Assigned task: Take each line from the entries that holds "against" and copy it out.

(Plain-text document sources)

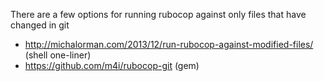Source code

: There are a few options for running rubocop against only files that have changed
in git

- http://michalorman.com/2013/12/run-rubocop-against-modified-files/ (shell
  one-liner)
- https://github.com/m4i/rubocop-git (gem)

Response to this exercise:
: There are a few options for running rubocop against only files that have changed
- http://michalorman.com/2013/12/run-rubocop-against-modified-files/ (shell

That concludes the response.